WORK TO COMPLETE: Output every entry verbatim.

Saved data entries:
● ● ● ●

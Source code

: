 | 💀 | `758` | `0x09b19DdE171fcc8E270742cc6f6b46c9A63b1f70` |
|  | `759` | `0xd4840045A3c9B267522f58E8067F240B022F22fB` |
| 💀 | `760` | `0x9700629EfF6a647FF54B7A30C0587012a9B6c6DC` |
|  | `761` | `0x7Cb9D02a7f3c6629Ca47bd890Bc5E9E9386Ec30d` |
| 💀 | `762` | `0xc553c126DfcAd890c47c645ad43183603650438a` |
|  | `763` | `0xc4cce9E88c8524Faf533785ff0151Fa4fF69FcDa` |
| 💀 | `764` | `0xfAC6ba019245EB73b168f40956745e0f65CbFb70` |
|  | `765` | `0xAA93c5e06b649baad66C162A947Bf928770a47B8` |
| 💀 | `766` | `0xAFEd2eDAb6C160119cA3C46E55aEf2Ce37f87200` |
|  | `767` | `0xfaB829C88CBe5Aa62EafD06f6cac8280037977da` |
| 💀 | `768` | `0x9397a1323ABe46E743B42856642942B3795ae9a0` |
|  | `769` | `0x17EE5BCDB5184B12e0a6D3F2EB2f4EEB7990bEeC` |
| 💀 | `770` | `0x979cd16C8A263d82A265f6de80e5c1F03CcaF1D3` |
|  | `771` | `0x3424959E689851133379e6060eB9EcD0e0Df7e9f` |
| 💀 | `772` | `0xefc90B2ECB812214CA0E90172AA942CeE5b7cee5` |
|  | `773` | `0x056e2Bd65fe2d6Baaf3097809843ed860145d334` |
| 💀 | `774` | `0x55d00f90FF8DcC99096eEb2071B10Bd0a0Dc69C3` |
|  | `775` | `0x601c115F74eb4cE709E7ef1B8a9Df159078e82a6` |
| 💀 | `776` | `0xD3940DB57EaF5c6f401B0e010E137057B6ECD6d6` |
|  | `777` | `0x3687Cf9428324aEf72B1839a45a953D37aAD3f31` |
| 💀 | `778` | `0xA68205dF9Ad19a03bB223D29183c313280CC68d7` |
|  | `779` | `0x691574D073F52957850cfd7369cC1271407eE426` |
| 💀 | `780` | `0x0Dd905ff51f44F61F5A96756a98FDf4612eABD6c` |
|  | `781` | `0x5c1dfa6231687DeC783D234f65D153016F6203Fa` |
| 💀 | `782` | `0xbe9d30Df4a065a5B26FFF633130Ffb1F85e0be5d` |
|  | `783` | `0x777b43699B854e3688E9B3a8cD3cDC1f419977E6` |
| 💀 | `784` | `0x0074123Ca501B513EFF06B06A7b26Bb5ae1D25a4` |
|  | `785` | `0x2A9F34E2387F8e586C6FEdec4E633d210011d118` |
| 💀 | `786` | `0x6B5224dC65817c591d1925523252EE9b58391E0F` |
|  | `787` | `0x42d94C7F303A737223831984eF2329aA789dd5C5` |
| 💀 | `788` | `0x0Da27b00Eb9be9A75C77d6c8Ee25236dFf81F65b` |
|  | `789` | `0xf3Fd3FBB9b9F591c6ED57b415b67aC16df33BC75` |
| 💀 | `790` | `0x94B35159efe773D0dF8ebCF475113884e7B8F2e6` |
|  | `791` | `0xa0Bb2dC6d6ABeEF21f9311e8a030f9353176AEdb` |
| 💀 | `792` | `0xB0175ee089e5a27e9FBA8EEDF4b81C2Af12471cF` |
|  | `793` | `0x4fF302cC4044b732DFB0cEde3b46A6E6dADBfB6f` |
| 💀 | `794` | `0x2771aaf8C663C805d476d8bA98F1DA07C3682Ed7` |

● ● ● ●

PROBLEM SOLUTION:
Source code

: | 💀 | `758` | `0x09b19DdE171fcc8E270742cc6f6b46c9A63b1f70` |
|  | `759` | `0xd4840045A3c9B267522f58E8067F240B022F22fB` |
| 💀 | `760` | `0x9700629EfF6a647FF54B7A30C0587012a9B6c6DC` |
|  | `761` | `0x7Cb9D02a7f3c6629Ca47bd890Bc5E9E9386Ec30d` |
| 💀 | `762` | `0xc553c126DfcAd890c47c645ad43183603650438a` |
|  | `763` | `0xc4cce9E88c8524Faf533785ff0151Fa4fF69FcDa` |
| 💀 | `764` | `0xfAC6ba019245EB73b168f40956745e0f65CbFb70` |
|  | `765` | `0xAA93c5e06b649baad66C162A947Bf928770a47B8` |
| 💀 | `766` | `0xAFEd2eDAb6C160119cA3C46E55aEf2Ce37f87200` |
|  | `767` | `0xfaB829C88CBe5Aa62EafD06f6cac8280037977da` |
| 💀 | `768` | `0x9397a1323ABe46E743B42856642942B3795ae9a0` |
|  | `769` | `0x17EE5BCDB5184B12e0a6D3F2EB2f4EEB7990bEeC` |
| 💀 | `770` | `0x979cd16C8A263d82A265f6de80e5c1F03CcaF1D3` |
|  | `771` | `0x3424959E689851133379e6060eB9EcD0e0Df7e9f` |
| 💀 | `772` | `0xefc90B2ECB812214CA0E90172AA942CeE5b7cee5` |
|  | `773` | `0x056e2Bd65fe2d6Baaf3097809843ed860145d334` |
| 💀 | `774` | `0x55d00f90FF8DcC99096eEb2071B10Bd0a0Dc69C3` |
|  | `775` | `0x601c115F74eb4cE709E7ef1B8a9Df159078e82a6` |
| 💀 | `776` | `0xD3940DB57EaF5c6f401B0e010E137057B6ECD6d6` |
|  | `777` | `0x3687Cf9428324aEf72B1839a45a953D37aAD3f31` |
| 💀 | `778` | `0xA68205dF9Ad19a03bB223D29183c313280CC68d7` |
|  | `779` | `0x691574D073F52957850cfd7369cC1271407eE426` |
| 💀 | `780` | `0x0Dd905ff51f44F61F5A96756a98FDf4612eABD6c` |
|  | `781` | `0x5c1dfa6231687DeC783D234f65D153016F6203Fa` |
| 💀 | `782` | `0xbe9d30Df4a065a5B26FFF633130Ffb1F85e0be5d` |
|  | `783` | `0x777b43699B854e3688E9B3a8cD3cDC1f419977E6` |
| 💀 | `784` | `0x0074123Ca501B513EFF06B06A7b26Bb5ae1D25a4` |
|  | `785` | `0x2A9F34E2387F8e586C6FEdec4E633d210011d118` |
| 💀 | `786` | `0x6B5224dC65817c591d1925523252EE9b58391E0F` |
|  | `787` | `0x42d94C7F303A737223831984eF2329aA789dd5C5` |
| 💀 | `788` | `0x0Da27b00Eb9be9A75C77d6c8Ee25236dFf81F65b` |
|  | `789` | `0xf3Fd3FBB9b9F591c6ED57b415b67aC16df33BC75` |
| 💀 | `790` | `0x94B35159efe773D0dF8ebCF475113884e7B8F2e6` |
|  | `791` | `0xa0Bb2dC6d6ABeEF21f9311e8a030f9353176AEdb` |
| 💀 | `792` | `0xB0175ee089e5a27e9FBA8EEDF4b81C2Af12471cF` |
|  | `793` | `0x4fF302cC4044b732DFB0cEde3b46A6E6dADBfB6f` |
| 💀 | `794` | `0x2771aaf8C663C805d476d8bA98F1DA07C3682Ed7` |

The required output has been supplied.